### [Exercise prompt]
Locate, in the data below, the line that contains "- OpenStreetMap Nominatim (city geocoding)" and the line that contains "Thanks to Open-Meteo"; reproduce exactly those two lines and every line between them, nothing more.

[Source texts of formatted documents]
:::
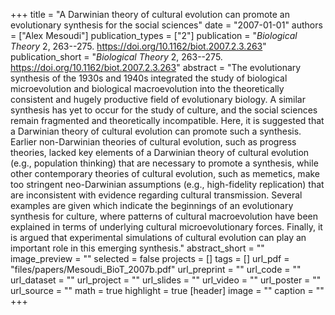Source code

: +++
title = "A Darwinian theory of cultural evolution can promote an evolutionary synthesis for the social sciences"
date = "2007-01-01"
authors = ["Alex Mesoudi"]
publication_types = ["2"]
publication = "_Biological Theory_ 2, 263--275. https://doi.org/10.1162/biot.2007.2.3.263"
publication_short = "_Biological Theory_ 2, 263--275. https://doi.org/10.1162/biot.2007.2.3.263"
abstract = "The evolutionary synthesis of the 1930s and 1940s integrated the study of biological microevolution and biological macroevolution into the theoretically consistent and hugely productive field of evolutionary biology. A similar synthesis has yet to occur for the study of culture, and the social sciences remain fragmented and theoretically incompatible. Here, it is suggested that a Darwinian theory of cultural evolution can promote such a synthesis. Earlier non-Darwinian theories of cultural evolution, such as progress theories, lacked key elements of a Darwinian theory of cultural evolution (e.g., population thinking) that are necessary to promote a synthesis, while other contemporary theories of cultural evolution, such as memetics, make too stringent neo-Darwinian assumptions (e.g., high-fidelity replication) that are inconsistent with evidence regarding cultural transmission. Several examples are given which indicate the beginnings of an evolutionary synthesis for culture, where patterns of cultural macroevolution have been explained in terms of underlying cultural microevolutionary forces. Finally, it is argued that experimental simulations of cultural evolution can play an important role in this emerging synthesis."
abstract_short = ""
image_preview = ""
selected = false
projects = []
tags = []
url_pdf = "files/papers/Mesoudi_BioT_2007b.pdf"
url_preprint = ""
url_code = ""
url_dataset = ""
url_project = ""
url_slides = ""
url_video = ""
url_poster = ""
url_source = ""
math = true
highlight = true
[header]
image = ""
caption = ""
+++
:::
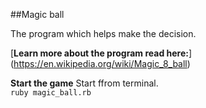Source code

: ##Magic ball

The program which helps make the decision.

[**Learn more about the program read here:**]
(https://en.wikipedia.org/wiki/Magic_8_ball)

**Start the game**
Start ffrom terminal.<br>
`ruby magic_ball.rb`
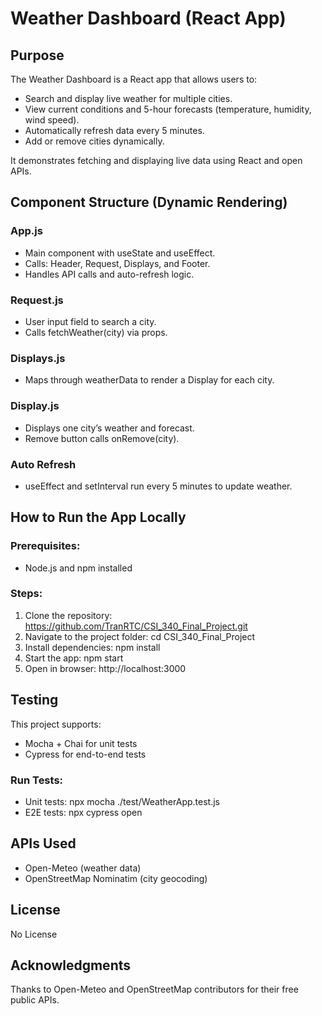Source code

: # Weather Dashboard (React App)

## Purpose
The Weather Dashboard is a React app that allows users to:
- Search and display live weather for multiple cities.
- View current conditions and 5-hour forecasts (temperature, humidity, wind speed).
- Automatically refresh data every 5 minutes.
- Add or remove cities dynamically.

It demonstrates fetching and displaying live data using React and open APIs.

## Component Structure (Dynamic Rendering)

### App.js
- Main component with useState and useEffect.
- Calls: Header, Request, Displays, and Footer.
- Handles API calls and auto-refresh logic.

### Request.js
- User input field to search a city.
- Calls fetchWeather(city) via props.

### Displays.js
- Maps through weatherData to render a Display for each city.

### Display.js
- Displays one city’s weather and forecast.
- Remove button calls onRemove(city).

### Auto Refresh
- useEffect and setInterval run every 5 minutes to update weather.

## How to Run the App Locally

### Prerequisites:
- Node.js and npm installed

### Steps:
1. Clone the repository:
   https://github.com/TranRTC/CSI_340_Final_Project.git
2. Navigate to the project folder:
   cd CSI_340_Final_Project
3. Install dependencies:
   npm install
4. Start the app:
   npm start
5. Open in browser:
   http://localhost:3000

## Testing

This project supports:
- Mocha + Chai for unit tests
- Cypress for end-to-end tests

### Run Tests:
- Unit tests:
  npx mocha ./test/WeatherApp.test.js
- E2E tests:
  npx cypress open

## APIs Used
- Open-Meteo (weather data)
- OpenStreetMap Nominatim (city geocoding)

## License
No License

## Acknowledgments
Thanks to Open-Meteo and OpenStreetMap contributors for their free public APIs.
:::
### [Written answer]
- OpenStreetMap Nominatim (city geocoding)

## License
No License

## Acknowledgments
Thanks to Open-Meteo and OpenStreetMap contributors for their free public APIs.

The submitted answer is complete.